Золт не пропустил ни одной детали. Скоро он знал дорогу в Сьело-Виста так, что мог бы добраться туда с закрытыми глазами, – лучше ему не смог бы объяснить и географ по карте. Чудесный дар сделал свое дело. Золт открыл воображаемую мышеловку и отпустил Томаса.
Поднялся с кресла.
Представил себе интернат Сьело-Виста. Представил отчетливо – точно таким, каким он запечатлелся в сознании Томаса.
Вот она, комната Томаса. Первый этаж, северное крыло, окна выходят на запад. Мрак, мельтешня жарких искр в черной бездне, полет.
* * *
Так как Джулии не терпелось развязаться с делом Полларда, они заскочили домой всего на пятнадцать минут, прихватили туалетные принадлежности и кое-что из одежды и тронулись в путь. Да еще заехали в "Макдоналдс" на Чапмен-авеню и запаслись едой на дорогу: несколько биг-маков, жареная картошка, диетическая кока-кола. Не успел Бобби разложить пакетики с горчицей и открыть коробки с биг-маками, как "Тойота" уже выехала на шоссе Коста-Меса. Джулия укрепила на зеркальце заднего вида антирадар и подключила его к прикуривателю. Никогда еще Бобби не приходилось закусывать на такой скорости – спидометр показывал сто сорок километров в час. Едва он закончил ужин, как машина уже приближалась к шоссе Фут-Хилл к северу от Лос-Анджелеса. Час "пик" давно миновал, но при этакой гонке приходилось то и дело перескакивать с полосы на полосу – тут никаких нервов не хватит.
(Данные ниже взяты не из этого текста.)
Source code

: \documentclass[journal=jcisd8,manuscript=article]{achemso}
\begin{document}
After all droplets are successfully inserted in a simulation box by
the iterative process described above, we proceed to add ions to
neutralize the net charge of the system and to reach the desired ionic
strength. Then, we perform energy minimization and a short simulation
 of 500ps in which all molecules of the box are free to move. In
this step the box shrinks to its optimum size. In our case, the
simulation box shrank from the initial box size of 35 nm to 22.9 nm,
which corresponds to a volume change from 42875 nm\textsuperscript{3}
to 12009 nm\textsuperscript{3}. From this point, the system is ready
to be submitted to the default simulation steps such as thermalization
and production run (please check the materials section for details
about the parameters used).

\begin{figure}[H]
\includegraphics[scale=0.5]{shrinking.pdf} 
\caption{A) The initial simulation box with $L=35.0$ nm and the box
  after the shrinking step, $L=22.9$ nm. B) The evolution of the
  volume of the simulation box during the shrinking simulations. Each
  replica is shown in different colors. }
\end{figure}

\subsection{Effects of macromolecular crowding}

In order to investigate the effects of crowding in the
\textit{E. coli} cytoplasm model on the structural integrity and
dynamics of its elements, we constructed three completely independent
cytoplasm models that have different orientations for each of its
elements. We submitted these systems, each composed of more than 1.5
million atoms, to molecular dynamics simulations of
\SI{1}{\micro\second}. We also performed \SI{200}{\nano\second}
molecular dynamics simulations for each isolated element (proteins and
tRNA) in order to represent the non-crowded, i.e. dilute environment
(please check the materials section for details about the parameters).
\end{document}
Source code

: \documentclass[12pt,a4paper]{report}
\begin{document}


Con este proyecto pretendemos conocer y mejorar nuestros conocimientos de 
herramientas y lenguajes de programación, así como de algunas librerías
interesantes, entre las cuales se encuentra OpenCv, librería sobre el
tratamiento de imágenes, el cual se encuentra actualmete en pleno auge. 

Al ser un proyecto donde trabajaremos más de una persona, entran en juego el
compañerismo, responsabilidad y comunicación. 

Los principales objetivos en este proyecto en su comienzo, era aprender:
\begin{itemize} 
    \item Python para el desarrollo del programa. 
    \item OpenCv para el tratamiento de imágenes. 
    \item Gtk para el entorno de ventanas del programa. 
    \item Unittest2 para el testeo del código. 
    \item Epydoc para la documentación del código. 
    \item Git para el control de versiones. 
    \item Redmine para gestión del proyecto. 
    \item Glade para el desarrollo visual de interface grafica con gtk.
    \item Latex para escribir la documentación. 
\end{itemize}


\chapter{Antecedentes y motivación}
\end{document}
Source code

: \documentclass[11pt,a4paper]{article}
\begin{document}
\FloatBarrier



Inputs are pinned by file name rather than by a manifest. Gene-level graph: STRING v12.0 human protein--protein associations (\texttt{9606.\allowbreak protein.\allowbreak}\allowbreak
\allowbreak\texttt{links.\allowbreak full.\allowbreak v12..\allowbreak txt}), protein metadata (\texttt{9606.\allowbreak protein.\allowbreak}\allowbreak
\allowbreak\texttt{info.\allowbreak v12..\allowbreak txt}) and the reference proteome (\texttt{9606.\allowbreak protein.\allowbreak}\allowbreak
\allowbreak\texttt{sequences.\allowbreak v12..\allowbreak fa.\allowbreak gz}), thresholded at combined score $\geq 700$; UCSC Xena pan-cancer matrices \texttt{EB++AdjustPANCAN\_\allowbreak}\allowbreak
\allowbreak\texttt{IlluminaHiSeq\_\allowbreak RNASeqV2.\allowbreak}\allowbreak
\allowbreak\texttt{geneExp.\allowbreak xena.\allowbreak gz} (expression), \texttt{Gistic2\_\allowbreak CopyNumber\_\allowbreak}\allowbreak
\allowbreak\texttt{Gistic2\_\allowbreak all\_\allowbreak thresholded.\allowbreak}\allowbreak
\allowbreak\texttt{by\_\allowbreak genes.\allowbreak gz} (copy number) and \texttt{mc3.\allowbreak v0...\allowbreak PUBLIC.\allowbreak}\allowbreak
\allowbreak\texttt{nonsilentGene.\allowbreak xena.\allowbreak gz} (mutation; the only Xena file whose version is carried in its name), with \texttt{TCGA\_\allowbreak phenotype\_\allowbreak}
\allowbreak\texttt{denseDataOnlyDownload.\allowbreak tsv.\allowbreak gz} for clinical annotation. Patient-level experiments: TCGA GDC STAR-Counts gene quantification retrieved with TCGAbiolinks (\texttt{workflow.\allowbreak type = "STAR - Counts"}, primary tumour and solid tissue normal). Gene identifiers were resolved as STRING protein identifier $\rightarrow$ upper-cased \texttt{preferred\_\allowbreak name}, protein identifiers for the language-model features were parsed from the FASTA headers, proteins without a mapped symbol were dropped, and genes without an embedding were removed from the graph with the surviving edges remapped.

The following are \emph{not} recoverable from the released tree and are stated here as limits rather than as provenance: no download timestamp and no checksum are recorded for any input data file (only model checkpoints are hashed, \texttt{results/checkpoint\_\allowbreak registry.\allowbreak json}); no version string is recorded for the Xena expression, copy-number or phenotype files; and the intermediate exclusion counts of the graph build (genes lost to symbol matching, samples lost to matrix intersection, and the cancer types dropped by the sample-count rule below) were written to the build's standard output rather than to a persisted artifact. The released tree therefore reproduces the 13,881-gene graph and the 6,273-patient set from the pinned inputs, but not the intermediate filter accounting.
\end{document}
– Ну ты и гонишь. Чует мое сердце: если мне и суждено вскорости отдать концы, то никак не от избытка холестерина в биг-маке.
– Ли говорит, от холестерина не умирают.
– Не умирают, значит?
– Он считает, что смерти нет. Подумаешь – холестерин. Уйдем из этой жизни чуток пораньше – и все дела. Выходит, если машина опрокинется и пару раз перевернется, бояться нечего.